I wish I had met him, my unknown Grandfather, he died twenty nine years before I was born,

my Dad and my Uncle deprived of their father, so tragically leaving my Grandma to mourn.

I have only one photograph, just the one memory,

posing, in sepia, in gaiters and cap

in front of the bakehouse owned by his father

waiting to load up the pony and trap.

Did he meet Grandma one day whilst delivering the bread and the cakes from the back of the cart?
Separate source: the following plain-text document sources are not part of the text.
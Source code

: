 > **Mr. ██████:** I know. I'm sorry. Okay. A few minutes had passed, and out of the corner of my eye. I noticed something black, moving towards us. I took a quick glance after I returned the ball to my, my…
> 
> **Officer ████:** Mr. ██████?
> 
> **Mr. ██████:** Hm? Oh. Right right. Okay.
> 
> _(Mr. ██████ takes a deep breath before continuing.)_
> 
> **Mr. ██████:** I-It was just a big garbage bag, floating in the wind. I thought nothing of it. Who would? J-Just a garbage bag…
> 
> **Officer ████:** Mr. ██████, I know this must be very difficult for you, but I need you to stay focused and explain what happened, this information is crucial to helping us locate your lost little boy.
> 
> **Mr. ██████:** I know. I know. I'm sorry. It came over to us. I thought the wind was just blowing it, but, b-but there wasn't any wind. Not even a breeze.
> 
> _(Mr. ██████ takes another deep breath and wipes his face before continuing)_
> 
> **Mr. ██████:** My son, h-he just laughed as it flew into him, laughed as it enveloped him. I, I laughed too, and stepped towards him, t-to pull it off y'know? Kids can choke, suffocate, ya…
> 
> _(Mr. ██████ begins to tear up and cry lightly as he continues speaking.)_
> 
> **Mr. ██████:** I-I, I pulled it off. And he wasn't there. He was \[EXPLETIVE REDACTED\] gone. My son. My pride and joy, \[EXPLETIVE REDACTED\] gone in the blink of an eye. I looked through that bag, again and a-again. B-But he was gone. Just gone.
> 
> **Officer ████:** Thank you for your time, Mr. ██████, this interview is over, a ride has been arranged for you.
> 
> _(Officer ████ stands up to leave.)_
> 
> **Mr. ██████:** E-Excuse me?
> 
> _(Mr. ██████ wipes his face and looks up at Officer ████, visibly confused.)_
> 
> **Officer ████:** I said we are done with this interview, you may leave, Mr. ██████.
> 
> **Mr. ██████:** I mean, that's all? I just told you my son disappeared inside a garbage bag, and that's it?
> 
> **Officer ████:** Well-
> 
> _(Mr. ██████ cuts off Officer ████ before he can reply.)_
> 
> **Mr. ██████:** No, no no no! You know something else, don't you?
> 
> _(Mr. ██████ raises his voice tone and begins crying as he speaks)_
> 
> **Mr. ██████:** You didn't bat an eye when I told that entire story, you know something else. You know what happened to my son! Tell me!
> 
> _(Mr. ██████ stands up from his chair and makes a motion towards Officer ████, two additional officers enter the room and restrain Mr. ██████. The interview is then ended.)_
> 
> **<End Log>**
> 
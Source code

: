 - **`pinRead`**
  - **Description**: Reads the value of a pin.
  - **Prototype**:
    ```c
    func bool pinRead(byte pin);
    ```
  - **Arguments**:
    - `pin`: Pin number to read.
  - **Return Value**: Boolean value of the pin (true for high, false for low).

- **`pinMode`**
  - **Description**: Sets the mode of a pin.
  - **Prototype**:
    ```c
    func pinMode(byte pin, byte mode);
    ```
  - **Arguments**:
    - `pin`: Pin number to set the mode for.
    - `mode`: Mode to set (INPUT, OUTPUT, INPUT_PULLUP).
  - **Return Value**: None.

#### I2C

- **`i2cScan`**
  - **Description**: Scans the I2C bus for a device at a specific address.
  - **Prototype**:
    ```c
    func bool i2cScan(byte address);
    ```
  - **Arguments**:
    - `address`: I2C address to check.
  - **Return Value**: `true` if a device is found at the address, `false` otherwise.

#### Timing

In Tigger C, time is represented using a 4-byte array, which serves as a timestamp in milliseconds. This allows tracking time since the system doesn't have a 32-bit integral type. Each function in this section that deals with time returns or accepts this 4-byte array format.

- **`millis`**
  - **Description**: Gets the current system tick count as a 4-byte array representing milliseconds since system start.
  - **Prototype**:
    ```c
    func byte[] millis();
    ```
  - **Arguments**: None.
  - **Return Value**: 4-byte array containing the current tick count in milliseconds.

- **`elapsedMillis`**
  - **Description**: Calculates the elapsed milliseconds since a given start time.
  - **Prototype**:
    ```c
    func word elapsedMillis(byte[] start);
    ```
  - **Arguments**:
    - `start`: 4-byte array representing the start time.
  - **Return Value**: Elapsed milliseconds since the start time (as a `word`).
Whilst handing the loaves from the bakery basket,

I wonder if also he handed his heart?

Like so many then, never heard of the Archduke, but queued to enlist with his friends, forming rows.

Told he was needed by King and his Country,

By Jingo they'd bloody the damned Kaiser`s nose!

In nineteen fifteen placed in Army Reserve 

then assigned to the Cheshires before sailing to France,

then in March nineteen eighteen, dug into The Somme,

was hit by a whizz-bang and given no chance.

It wasn't a snipers clean bullet which killed him, nor disease in the trench laid him low in the ground,

but his death must have been so violent and dreadful for his poor blasted body never was found.

His name is inscribed with so many who vanished

regimented so sadly in Pozieres stone,

and in St Peter's, Radford, his brother beside him,

the Parish`s Fallen show they're not alone.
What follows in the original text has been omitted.